November 29, 2004

See George dissemble

No, I'm not talking about our president but George Will, whose November 28 column on academe repeated the distortion of the American Enterprise Institute's Karl Zinzmeister that our campuses are one-party operations. If you look at the graphs from this "study," it appears as if American academics have only a left wing, because—gasp!—there were five Brown University economists who were registered Democrat and one registered Republican. Oh the horrors!

University of Michigan historian Juan Cole has written a rebuttal of Will's column based on general principles. But let's look at the actual Brown University economics department, shall we? Admittedly, in the fall of 2004, there will have been some turnover over the past few years, since the "research" was done. According to the department's listing of faculty, there are more than 30 tenure-line faculty in the department. Sure, some of them aren't American citizens, but that should leave about two dozen faculty members who are eligible to vote in the U.S. So why didn't the article by Zinzmeister report the registrations of the vast majority of the faculty? Maybe most of them are registered as a member of no party or of minor parties. Maybe the majority are too apathetic about public policy to register to vote (now, wouldn't that be a real scandal!).

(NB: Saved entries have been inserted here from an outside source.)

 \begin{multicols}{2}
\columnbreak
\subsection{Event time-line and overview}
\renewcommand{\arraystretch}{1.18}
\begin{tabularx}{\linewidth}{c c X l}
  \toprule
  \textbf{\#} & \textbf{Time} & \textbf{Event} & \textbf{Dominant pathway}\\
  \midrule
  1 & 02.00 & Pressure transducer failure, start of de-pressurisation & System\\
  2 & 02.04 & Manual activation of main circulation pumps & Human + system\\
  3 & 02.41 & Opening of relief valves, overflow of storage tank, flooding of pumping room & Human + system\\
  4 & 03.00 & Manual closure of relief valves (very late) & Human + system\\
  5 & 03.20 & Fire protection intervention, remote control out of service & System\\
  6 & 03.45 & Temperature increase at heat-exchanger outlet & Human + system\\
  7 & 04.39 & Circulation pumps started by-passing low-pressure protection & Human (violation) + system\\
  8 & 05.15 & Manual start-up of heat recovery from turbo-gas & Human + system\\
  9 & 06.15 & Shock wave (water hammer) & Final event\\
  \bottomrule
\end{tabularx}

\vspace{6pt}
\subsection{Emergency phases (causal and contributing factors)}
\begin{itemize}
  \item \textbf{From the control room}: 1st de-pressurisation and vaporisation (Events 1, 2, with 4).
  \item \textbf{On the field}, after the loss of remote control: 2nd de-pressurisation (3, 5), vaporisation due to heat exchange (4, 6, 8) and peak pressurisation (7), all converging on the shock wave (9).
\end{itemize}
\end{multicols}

Or maybe the "study" was just plain full of baloney.

Now, the fact that neither George Will nor the American Enterprise Institute can get the facts straight on academic's political inclinations isn't too surprising. Nor does it eliminate the fact that there are political leanings in any department. But that doesn't mean that academics as a whole are more liberal than similarly-educated residents in their surrounding communities. (Testing that would be a challenging study.) And while hydrophobic folks like Zinzmeister and David Horowitz blather on about the most well-known universities, the vast majority of faculty and students are at anonymous public 2- and 4-year institutions.

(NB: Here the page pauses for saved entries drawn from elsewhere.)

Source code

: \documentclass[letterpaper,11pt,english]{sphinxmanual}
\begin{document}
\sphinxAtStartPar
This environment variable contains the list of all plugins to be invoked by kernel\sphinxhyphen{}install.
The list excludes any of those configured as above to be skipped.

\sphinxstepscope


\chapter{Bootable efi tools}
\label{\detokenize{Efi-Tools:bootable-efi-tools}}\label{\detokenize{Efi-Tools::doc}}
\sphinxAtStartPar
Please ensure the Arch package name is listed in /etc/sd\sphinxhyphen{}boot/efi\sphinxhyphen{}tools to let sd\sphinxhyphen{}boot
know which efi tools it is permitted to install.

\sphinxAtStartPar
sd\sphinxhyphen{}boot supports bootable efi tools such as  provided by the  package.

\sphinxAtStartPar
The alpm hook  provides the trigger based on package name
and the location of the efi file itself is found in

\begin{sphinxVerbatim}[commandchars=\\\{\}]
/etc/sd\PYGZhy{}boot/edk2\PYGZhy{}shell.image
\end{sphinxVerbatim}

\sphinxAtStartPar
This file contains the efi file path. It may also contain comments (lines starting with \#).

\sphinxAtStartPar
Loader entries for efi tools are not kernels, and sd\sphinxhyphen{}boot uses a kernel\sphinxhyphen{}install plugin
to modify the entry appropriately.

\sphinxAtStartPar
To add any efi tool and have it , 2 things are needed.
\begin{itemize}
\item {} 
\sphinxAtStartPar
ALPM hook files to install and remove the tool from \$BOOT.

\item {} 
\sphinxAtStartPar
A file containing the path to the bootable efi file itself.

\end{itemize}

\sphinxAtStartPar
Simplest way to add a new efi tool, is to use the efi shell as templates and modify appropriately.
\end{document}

(Horowitz, in particularly, has been on a raging crusade over the past few years about the evils of campus liberals. I wonder what he thinks the appropriate solution would be. But we know already from Horowitz's claims of a campus blacklist: mandate "balance" in every single syllabus and department meeting. So does Horowitz want ideological quotas? Hmmn...)

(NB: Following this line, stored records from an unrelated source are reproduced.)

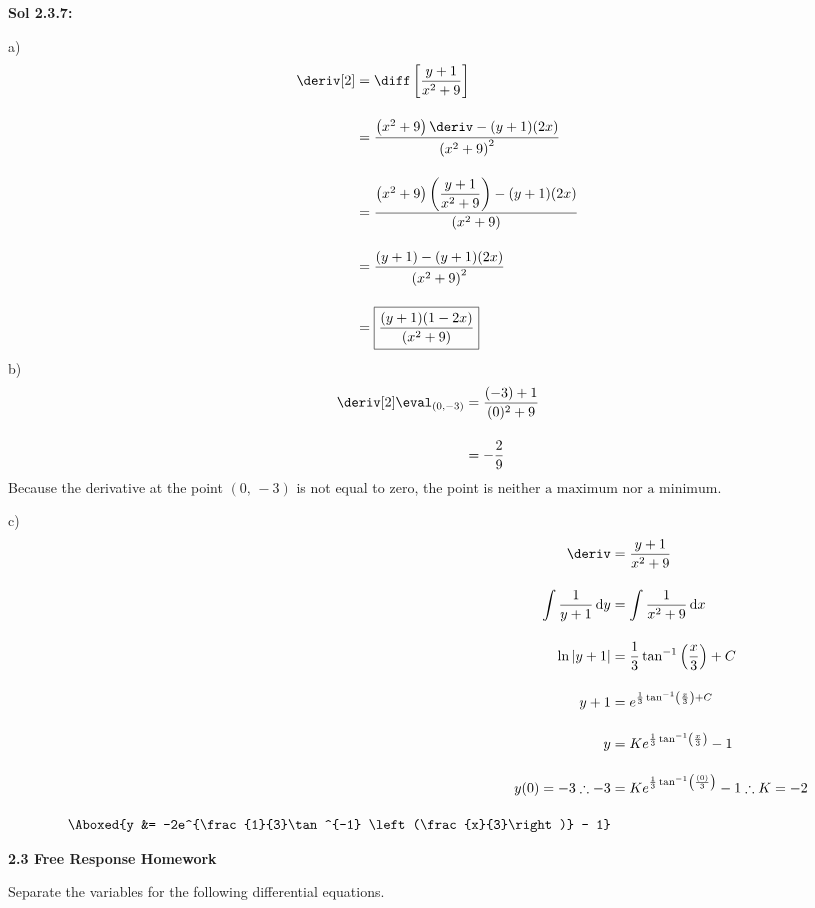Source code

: \begin{tcolorbox}[solution]
    \textbf{Sol 2.3.7: } \par
    a) \begin{align*}
        \deriv[2] &= \diff \left[\dfrac{y + 1}{x^2 + 9}\right] \\[11pt]
        & = \dfrac{\left(x^2 + 9\right)\deriv - (y + 1)(2x)}{\left(x^2 + 9\right)^2} \\[11pt]
        & = \dfrac{\left(x^2 + 9\right)\left(\dfrac{y + 1}{x^2 + 9}\right) - (y + 1)(2x)}{\left(x^2 + 9\right)} \\[11pt]
        & = \dfrac{(y + 1) - (y + 1)(2x)}{\left(x^2 + 9\right)^2} \\[11pt]
        & = \boxed{\dfrac{(y + 1)(1 - 2x)}{\left(x^2 + 9\right)}}
    \end{align*}
    b) \begin{align*}
        \deriv[2] \eval_{(0, -3)} &= \dfrac{(-3) + 1}{(0)^2 + 9} \\[11pt]
        & = -\dfrac{2}{9}
    \end{align*}
    Because the derivative at the point $(0, \, -3)$ is not equal to zero, the point is $\boxed{\text{neither a maximum nor a minimum}}$. \par
    \vspace{11pt}
    c) \begin{align*}
        \deriv &= \dfrac{y + 1}{x^2 + 9} \\[11pt]
        \int \dfrac{1}{y + 1} \,\mathrm{d}y &= \int \dfrac{1}{x^2 + 9} \,\mathrm{d}x \\[11pt]
        \ln |y + 1| &= \dfrac{1}{3}\tan^{-1} \left(\dfrac{x}{3}\right) + C \\[11pt]
        y + 1 &= e^{\frac{1}{3}\tan^{-1} \left(\frac{x}{3}\right) + C} \\[11pt]
        y &= Ke^{\frac{1}{3}\tan^{-1} \left(\frac{x}{3}\right)} - 1 \\[11pt]
        y(0) = -3 \therefore -3 &= Ke^{\frac{1}{3}\tan^{-1} \left(\frac{(0)}{3}\right)} - 1 \therefore K = -2 \\[11pt]
        \Aboxed{y &= -2e^{\frac{1}{3}\tan^{-1} \left(\frac{x}{3}\right)} - 1}
    \end{align*} 
\end{tcolorbox} 

\newpage

\textbf{\large{2.3 Free Response Homework}} \par

Separate the variables for the following differential equations. \par

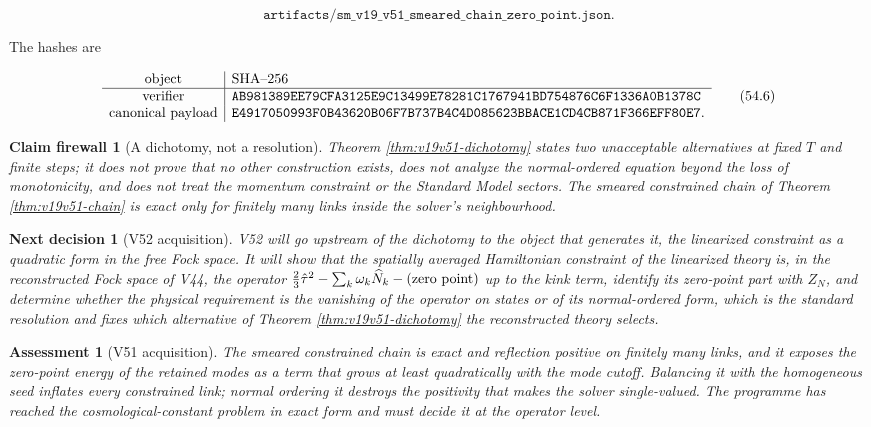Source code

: \documentclass[11pt]{article}
\newtheorem{firewall}[theorem]{Claim firewall}
\newtheorem{decision}[theorem]{Next decision}
\newtheorem{assessment}[theorem]{Assessment}
\theoremstyle{remark}
\begin{document}
\[
 \texttt{artifacts/sm\_v19\_v51\_smeared\_chain\_zero\_point.json}.  \tag{54.5}
\]

The hashes are

\[
\begin{array}{c|l}
\hbox{object}&\hbox{SHA--256}\\ \hline
\hbox{verifier}&
\texttt{AB981389EE79CFA3125E9C13499E78281C1767941BD754876C6F1336A0B1378C}\\
\hbox{canonical payload}&
\texttt{E4917050993F0B43620B06F7B737B4C4D085623BBACE1CD4CB871F366EFF80E7}.
\end{array}                                                     \tag{54.6}
\]

\begin{firewall}[A dichotomy, not a resolution]
\label{fire:v19v51}
Theorem \ref{thm:v19v51-dichotomy} states two unacceptable
alternatives at fixed \(T\) and finite steps; it does not prove that
no other construction exists, does not analyze the normal-ordered
equation beyond the loss of monotonicity, and does not treat the
momentum constraint or the Standard Model sectors.  The smeared
constrained chain of Theorem \ref{thm:v19v51-chain} is exact only for
finitely many links inside the solver's neighbourhood.
\end{firewall}

\begin{decision}[V52 acquisition]
\label{dec:v19v51-next}
V52 will go upstream of the dichotomy to the object that generates it,
the linearized constraint as a quadratic form in the free Fock space.
It will show that the spatially averaged Hamiltonian constraint of the
linearized theory is, in the reconstructed Fock space of V44, the
operator \(\tfrac23\hat\tau^2-\sum_k\omega_k\widehat N_k-\hbox{(zero point)}\)
up to the kink term, identify its zero-point part with
\(Z_N\), and determine whether the physical requirement is the
vanishing of the operator on states or of its normal-ordered form,
which is the standard resolution and fixes which alternative of
Theorem \ref{thm:v19v51-dichotomy} the reconstructed theory selects.
\end{decision}

\begin{assessment}[V51 acquisition]
\label{ass:v19v51}
The smeared constrained chain is exact and reflection positive on
finitely many links, and it exposes the zero-point energy of the
retained modes as a term that grows at least quadratically with the
mode cutoff.  Balancing it with the homogeneous seed inflates every
constrained link; normal ordering it destroys the positivity that
makes the solver single-valued.  The programme has reached the
cosmological-constant problem in exact form and must decide it at the
operator level.
\end{assessment}
\end{document}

There is a serious argument to be made about the failure of academics to live up to their obligations as public intellectuals. Russell Jacoby made that case in The Last Intellectuals (1987). On that score, regardless of one's political inclinations, you'd have to admit that the public face of most campuses is in the football or men's basketball team, not the faculty. I don't know how much of that is the fault of faculty and how much is the public-relations trap colleges and universities find themselves in. But I wouldn't expect George Will to write about that any time soon.